Could transplanting stem cells help repair brain injury?
Brain damage results from the death of cells within the brain. These researchers aim to find out whether it seems feasible to transplant special cells, called stem cells, into the brain to replace cells lost through injury. Stem cells have two very important characteristics. Firstly, they can keep dividing to replenish themselves. And, secondly, they can change into a more specialised cell, such as a brain cell. The project team recently identified a population of stem cells in the bloodstream of human fetuses that could, perhaps, be used in transplants. In this project, they aim to test the stem cells' potential using established models of brain damage.
What are the researchers' credentials?
|Project Leader||Dr H Mehmet|
|Location||Faculty of Medicine, Institute of Reproductive and Developmental Biology, Imperial College, London|
|Grant awarded||30 June 2005|
|Start date||7 November 2005|
|End date||6 November 2008|
Over the years, researchers at Imperial College's Institute of Reproductive & Developmental Biology have been at the forefront of research into brain damage in babies. They have endeavoured to understand the mechanisms underlying the death of fetal brain cells. The project leader, Dr Huseyin Mehmet, is an international authority on both the mechanisms of brain damage in babies and clinical attempts to repair the developing brain. He has published widely, in both journals and books, and is regularly invited to give lectures at meetings around the world. More recently he has made a number of media appearances in both national newspapers and on TV. Professor Richard Reynolds is Professor of Cellular Neurobiology, Director of the UK Multiple Sclerosis Tissue Bank and Head of the Department of Cellular and Molecular Neuroscience at Imperial College.
Who stands to benefit from this research and how?
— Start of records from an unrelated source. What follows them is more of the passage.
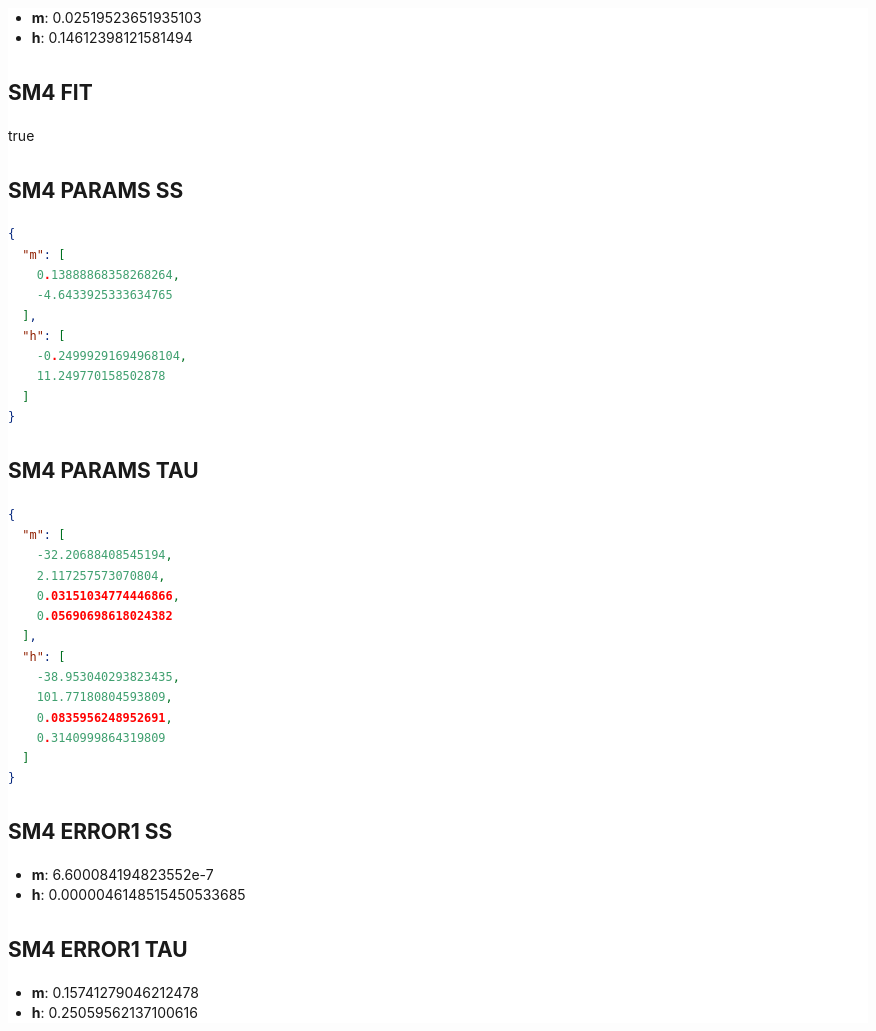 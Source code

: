 - **m**: 0.02519523651935103
- **h**: 0.14612398121581494

## SM4 FIT

true

## SM4 PARAMS SS

```json
{
  "m": [
    0.13888868358268264,
    -4.6433925333634765
  ],
  "h": [
    -0.24999291694968104,
    11.249770158502878
  ]
}
```

## SM4 PARAMS TAU

```json
{
  "m": [
    -32.20688408545194,
    2.117257573070804,
    0.03151034774446866,
    0.05690698618024382
  ],
  "h": [
    -38.953040293823435,
    101.77180804593809,
    0.0835956248952691,
    0.3140999864319809
  ]
}
```

## SM4 ERROR1 SS

- **m**: 6.600084194823552e-7
- **h**: 0.0000046148515450533685

## SM4 ERROR1 TAU

- **m**: 0.15741279046212478
- **h**: 0.25059562137100616
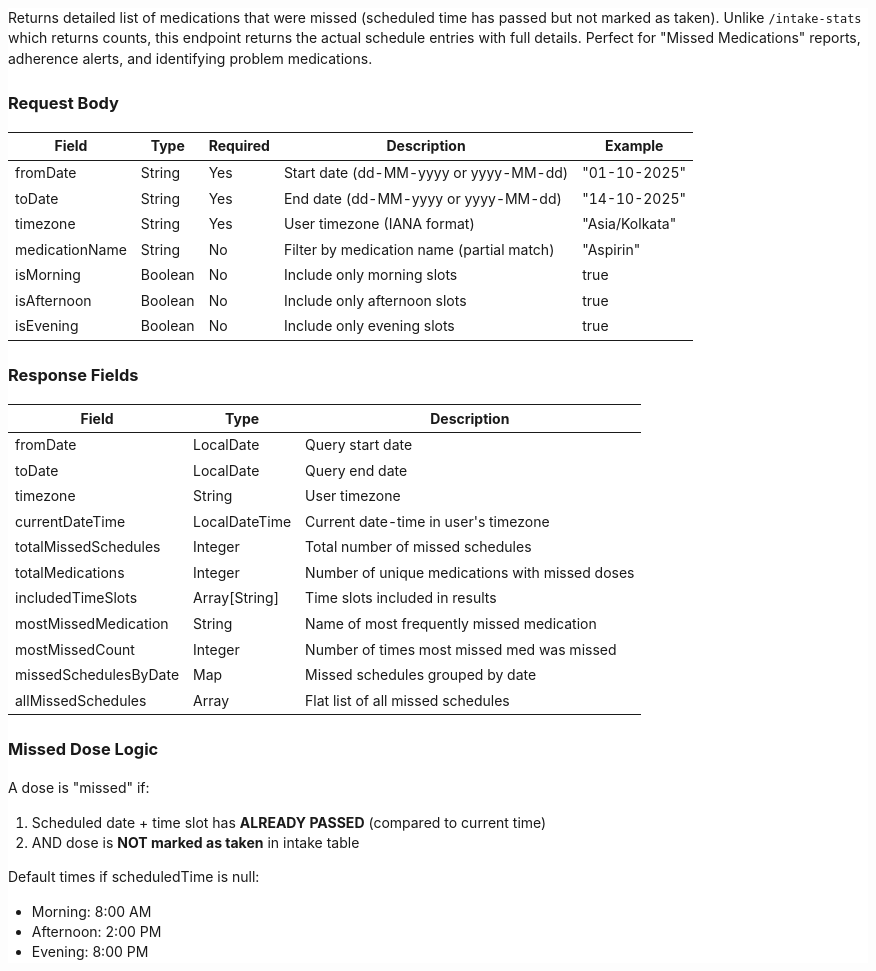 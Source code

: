 Returns detailed list of medications that were missed (scheduled time has passed but not marked as taken). Unlike `/intake-stats` which returns counts, this endpoint returns the actual schedule entries with full details. Perfect for "Missed Medications" reports, adherence alerts, and identifying problem medications.

### Request Body

| Field | Type | Required | Description | Example |
|-------|------|----------|-------------|---------|
| fromDate | String | Yes | Start date (dd-MM-yyyy or yyyy-MM-dd) | "01-10-2025" |
| toDate | String | Yes | End date (dd-MM-yyyy or yyyy-MM-dd) | "14-10-2025" |
| timezone | String | Yes | User timezone (IANA format) | "Asia/Kolkata" |
| medicationName | String | No | Filter by medication name (partial match) | "Aspirin" |
| isMorning | Boolean | No | Include only morning slots | true |
| isAfternoon | Boolean | No | Include only afternoon slots | true |
| isEvening | Boolean | No | Include only evening slots | true |

### Response Fields

| Field | Type | Description |
|-------|------|-------------|
| fromDate | LocalDate | Query start date |
| toDate | LocalDate | Query end date |
| timezone | String | User timezone |
| currentDateTime | LocalDateTime | Current date-time in user's timezone |
| totalMissedSchedules | Integer | Total number of missed schedules |
| totalMedications | Integer | Number of unique medications with missed doses |
| includedTimeSlots | Array[String] | Time slots included in results |
| mostMissedMedication | String | Name of most frequently missed medication |
| mostMissedCount | Integer | Number of times most missed med was missed |
| missedSchedulesByDate | Map | Missed schedules grouped by date |
| allMissedSchedules | Array | Flat list of all missed schedules |

### Missed Dose Logic

A dose is "missed" if:
1. Scheduled date + time slot has **ALREADY PASSED** (compared to current time)
2. AND dose is **NOT marked as taken** in intake table

Default times if scheduledTime is null:
- Morning: 8:00 AM
- Afternoon: 2:00 PM
- Evening: 8:00 PM
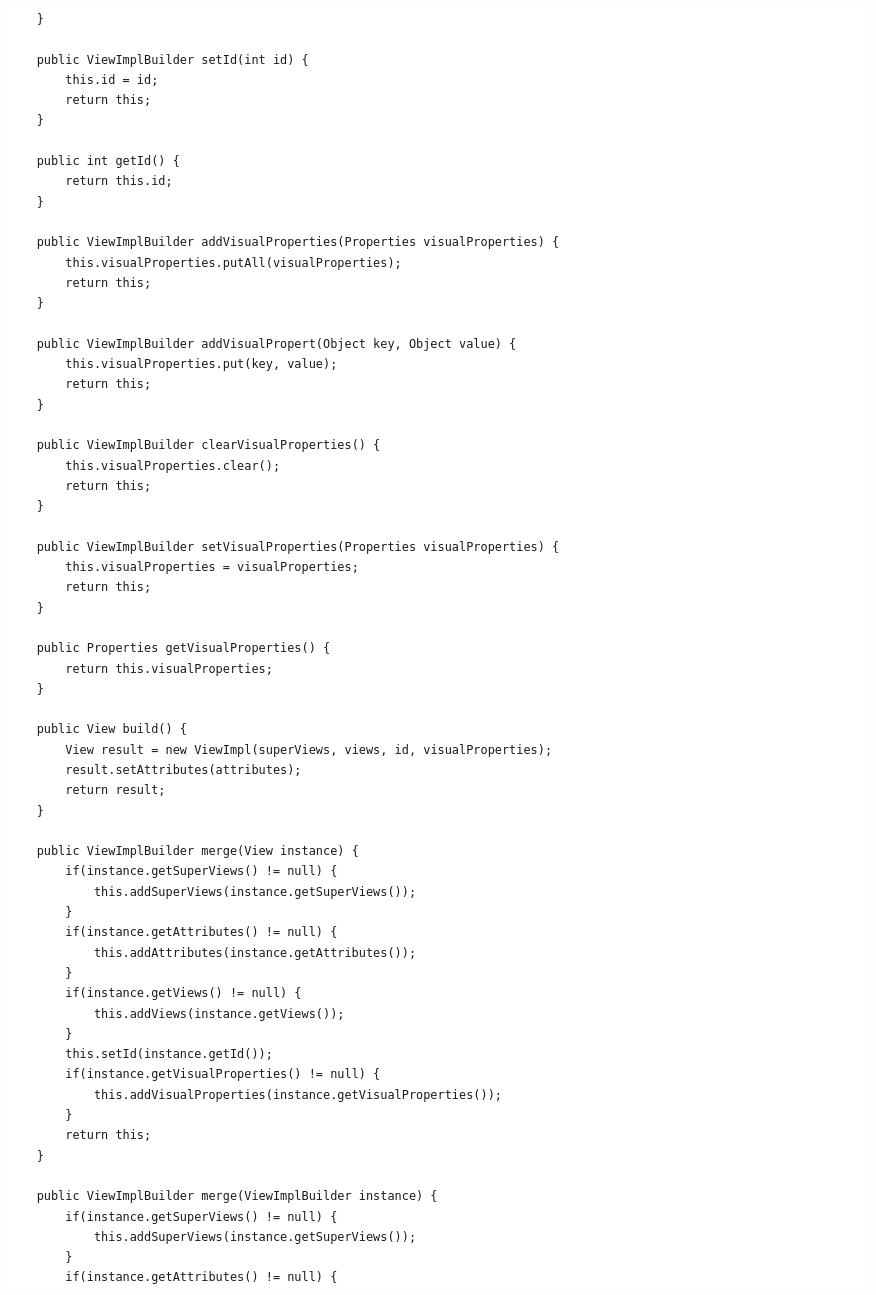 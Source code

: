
 ```
    }

    public ViewImplBuilder setId(int id) {
        this.id = id;
        return this;
    }

    public int getId() {
        return this.id;
    }

    public ViewImplBuilder addVisualProperties(Properties visualProperties) {
        this.visualProperties.putAll(visualProperties);
        return this;
    }

    public ViewImplBuilder addVisualPropert(Object key, Object value) {
        this.visualProperties.put(key, value);
        return this;
    }

    public ViewImplBuilder clearVisualProperties() {
        this.visualProperties.clear();
        return this;
    }

    public ViewImplBuilder setVisualProperties(Properties visualProperties) {
        this.visualProperties = visualProperties;
        return this;
    }

    public Properties getVisualProperties() {
        return this.visualProperties;
    }

    public View build() {
        View result = new ViewImpl(superViews, views, id, visualProperties);
        result.setAttributes(attributes);
        return result;
    }

    public ViewImplBuilder merge(View instance) {
        if(instance.getSuperViews() != null) {
            this.addSuperViews(instance.getSuperViews());
        }
        if(instance.getAttributes() != null) {
            this.addAttributes(instance.getAttributes());
        }
        if(instance.getViews() != null) {
            this.addViews(instance.getViews());
        }
        this.setId(instance.getId());
        if(instance.getVisualProperties() != null) {
            this.addVisualProperties(instance.getVisualProperties());
        }
        return this;
    }

    public ViewImplBuilder merge(ViewImplBuilder instance) {
        if(instance.getSuperViews() != null) {
            this.addSuperViews(instance.getSuperViews());
        }
        if(instance.getAttributes() != null) {
``` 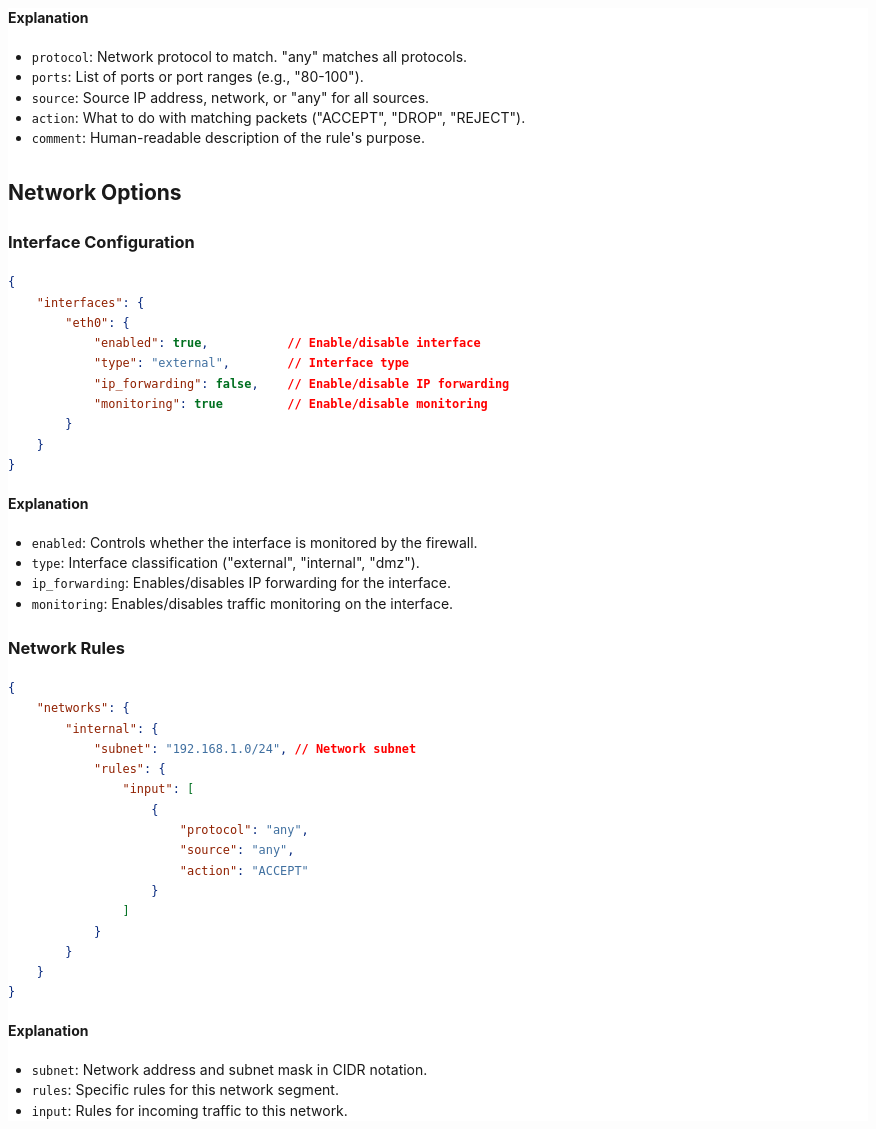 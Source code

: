 #### Explanation
- `protocol`: Network protocol to match. "any" matches all protocols.
- `ports`: List of ports or port ranges (e.g., "80-100").
- `source`: Source IP address, network, or "any" for all sources.
- `action`: What to do with matching packets ("ACCEPT", "DROP", "REJECT").
- `comment`: Human-readable description of the rule's purpose.

## Network Options

### Interface Configuration
```json
{
    "interfaces": {
        "eth0": {
            "enabled": true,           // Enable/disable interface
            "type": "external",        // Interface type
            "ip_forwarding": false,    // Enable/disable IP forwarding
            "monitoring": true         // Enable/disable monitoring
        }
    }
}
```

#### Explanation
- `enabled`: Controls whether the interface is monitored by the firewall.
- `type`: Interface classification ("external", "internal", "dmz").
- `ip_forwarding`: Enables/disables IP forwarding for the interface.
- `monitoring`: Enables/disables traffic monitoring on the interface.

### Network Rules
```json
{
    "networks": {
        "internal": {
            "subnet": "192.168.1.0/24", // Network subnet
            "rules": {
                "input": [
                    {
                        "protocol": "any",
                        "source": "any",
                        "action": "ACCEPT"
                    }
                ]
            }
        }
    }
}
```

#### Explanation
- `subnet`: Network address and subnet mask in CIDR notation.
- `rules`: Specific rules for this network segment.
- `input`: Rules for incoming traffic to this network.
New hope for brain damaged babies
The ultimate aim of the researchers working on this project is to find a way to treat babies who have brain damage. Many babies, especially those born very prematurely, stand to benefit. Sadly, babies born very early are at increased risk of suffering brain damage. This can lead to physical, psychological or intellectual problems. Some babies are so badly affected they need life-long care. Researchers are in the early laboratory stages of their work. Eventually, they hope to repair brain damage in babies by isolating stem cells from a baby's bloodstream during pregnancy, growing more cells in the laboratory, and then transplanting the baby's own cells back into the brain after birth.
Possible benefits for multiple sclerosis and Parkinson's disease
It's possible this revolutionary approach could also help in the search for new treatments for adults with degenerative brain diseases, such as multiple sclerosis or Parkinson's disease.